Why Multiple PDF Keywords Matter
Most built-in browser PDF search flows are designed around one query at a time. That is fine for a quick lookup, but it breaks down when you are comparing applicants, reviewing research, scanning due diligence material, or checking several clauses in the same file.
- Search several keywords or phrases at once instead of re-running one search repeatedly.
- Use different highlight colors so terms stay visually distinct.
- Jump between matches without manually rescanning the document.
- Keep a snippet-based overview of findings with X-Ray while you read.
What Highlighty's PDF Viewer Does
Highlighty opens searchable PDFs in its own viewer so the search experience can stay consistent with the extension's webpage workflow. That means your existing query lists and search settings can carry over instead of starting from scratch for each document.
- Search and highlight multiple keywords in one PDF.
- Apply custom colors per query.
- Open local PDFs or remote PDF links.
- Keep several PDFs open in the same viewer and switch between them.
- Use X-Ray snippets to review matches by context instead of page by page.
- Drag and drop local PDF files directly into the viewer.
How to Search Multiple Keywords in a PDF in Chrome
- Install Highlighty and pin the extension in Chrome.
- Open the Highlighty popup and use the PDF entry to open the current PDF or launch the PDF viewer.
- If you are working with local files, add one or more PDFs from your device or drag them into the viewer.
- Enter the keywords or phrases you want to track in the query list.
- Assign colors if you want to separate topics, people, terms, or clauses visually.
- Review results in the document, use next and previous navigation, and open X-Ray to jump by snippet.
Good PDF Search Workflows
1. Reviewing CVs or resumes
Search for role-specific skills, certifications, industries, locations, or years of experience across multiple candidate PDFs. Keeping several CVs open in the same viewer makes side-by-side comparison faster.
2. Reading studies and papers
Track methods, populations, limitations, sample sizes, outcomes, or specific terms across long academic PDFs. X-Ray helps you review relevant snippets without rereading the whole paper each time.
3. Checking reports and decks
Search for financial terms, risk factors, names, dates, project codes, or unresolved issues inside dense reports.
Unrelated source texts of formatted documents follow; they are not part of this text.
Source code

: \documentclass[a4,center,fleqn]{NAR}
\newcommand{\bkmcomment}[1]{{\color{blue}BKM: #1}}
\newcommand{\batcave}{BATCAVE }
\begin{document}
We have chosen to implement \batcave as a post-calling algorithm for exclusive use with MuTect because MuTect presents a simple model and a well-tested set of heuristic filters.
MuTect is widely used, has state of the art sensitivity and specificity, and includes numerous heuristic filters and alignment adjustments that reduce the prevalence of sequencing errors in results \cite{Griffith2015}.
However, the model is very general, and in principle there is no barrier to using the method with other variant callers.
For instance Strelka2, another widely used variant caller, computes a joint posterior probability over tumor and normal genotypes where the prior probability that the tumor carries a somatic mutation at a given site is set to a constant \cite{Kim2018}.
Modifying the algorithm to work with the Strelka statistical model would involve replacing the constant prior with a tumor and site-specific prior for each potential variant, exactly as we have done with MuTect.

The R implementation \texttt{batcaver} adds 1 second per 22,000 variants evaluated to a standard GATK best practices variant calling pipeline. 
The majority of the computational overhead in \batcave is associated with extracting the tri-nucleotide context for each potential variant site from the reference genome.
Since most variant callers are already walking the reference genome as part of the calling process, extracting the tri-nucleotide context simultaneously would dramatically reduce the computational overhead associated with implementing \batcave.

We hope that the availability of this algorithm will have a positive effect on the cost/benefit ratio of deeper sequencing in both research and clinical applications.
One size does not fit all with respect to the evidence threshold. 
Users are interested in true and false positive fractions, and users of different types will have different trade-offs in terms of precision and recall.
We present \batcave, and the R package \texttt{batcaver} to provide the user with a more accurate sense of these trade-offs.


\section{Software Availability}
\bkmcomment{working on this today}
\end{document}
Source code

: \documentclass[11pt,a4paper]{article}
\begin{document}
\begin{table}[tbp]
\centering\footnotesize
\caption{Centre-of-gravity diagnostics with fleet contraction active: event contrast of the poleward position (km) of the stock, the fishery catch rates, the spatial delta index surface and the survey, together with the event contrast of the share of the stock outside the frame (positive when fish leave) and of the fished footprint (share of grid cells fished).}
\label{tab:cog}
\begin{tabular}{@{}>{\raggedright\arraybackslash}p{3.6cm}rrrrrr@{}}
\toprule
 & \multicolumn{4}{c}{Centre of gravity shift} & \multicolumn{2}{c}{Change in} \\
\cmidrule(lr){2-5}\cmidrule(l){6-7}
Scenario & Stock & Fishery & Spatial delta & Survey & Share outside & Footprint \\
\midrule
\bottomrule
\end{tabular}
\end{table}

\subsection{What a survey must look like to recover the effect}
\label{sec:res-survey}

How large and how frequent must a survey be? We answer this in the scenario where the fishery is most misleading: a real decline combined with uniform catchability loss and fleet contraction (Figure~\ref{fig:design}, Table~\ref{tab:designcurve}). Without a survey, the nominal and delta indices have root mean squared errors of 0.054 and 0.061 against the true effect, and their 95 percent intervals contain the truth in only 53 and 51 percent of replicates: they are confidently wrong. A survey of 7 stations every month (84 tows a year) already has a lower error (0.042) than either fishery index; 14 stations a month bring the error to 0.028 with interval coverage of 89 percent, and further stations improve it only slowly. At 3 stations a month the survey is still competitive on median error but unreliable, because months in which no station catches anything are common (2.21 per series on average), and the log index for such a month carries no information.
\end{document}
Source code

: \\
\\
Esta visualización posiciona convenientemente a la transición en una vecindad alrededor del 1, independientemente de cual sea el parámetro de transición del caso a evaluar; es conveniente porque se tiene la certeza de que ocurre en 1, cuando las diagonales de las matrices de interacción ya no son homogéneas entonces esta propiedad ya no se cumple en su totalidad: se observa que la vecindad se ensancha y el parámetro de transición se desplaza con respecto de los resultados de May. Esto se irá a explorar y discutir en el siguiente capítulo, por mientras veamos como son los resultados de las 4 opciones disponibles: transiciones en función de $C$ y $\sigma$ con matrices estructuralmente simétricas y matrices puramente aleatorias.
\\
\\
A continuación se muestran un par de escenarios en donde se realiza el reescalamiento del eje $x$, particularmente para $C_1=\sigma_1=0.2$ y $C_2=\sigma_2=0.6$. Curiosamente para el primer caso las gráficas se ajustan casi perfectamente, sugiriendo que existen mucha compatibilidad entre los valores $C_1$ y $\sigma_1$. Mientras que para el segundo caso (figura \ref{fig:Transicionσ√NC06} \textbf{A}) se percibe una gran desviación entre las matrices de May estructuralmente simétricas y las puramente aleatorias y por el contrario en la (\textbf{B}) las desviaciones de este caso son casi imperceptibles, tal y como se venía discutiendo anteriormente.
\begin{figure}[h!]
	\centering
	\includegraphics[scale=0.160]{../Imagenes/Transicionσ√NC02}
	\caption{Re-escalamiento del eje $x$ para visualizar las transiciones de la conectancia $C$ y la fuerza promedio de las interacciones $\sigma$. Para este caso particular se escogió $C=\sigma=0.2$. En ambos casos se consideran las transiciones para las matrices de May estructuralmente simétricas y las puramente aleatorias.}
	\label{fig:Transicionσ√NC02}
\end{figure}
Multiple colors are useful when you need to separate risks from opportunities or deadlines from ownership terms.
4. Reviewing contracts and legal documents
Search for clauses such as indemnity, termination, notice period, liability cap, governing law, or renewal language. Multi-keyword search is especially useful when you want to track several concepts at once instead of moving linearly through the document.
What Counts as a Supported PDF
Highlighty's PDF workflow works best on searchable text PDFs. If the document has a real text layer, the viewer can index it, highlight matches, and generate X-Ray snippets reliably.
- Text PDFs: supported.
- Remote PDF links: supported.
- Local PDF files: supported.
- Scanned or image-only PDFs: not supported in this workflow.
- Locked or malformed PDFs: may fail to load or may not be searchable.
Why This Is Useful Beyond a Single File
The value is not just that you can search inside one PDF. The better workflow is that the same Highlighty query mindset can now move between webpages and searchable PDFs. That matters when your work jumps between documentation, browser research, and attached files.
- Search the same terms across a webpage and a related PDF report.
- Carry the same query list into multiple documents in one viewer session.
- Keep PDF-specific reading tools such as X-Ray and document tabs without giving up the core Highlighty workflow.
Final Note
If your work depends on spotting the same concepts repeatedly across long documents, searching one term at a time is slow and easy to lose track of. A dedicated searchable PDF workflow is a much better fit, especially when you need multiple keywords, custom colors, quick navigation, and snippet-based review in one place.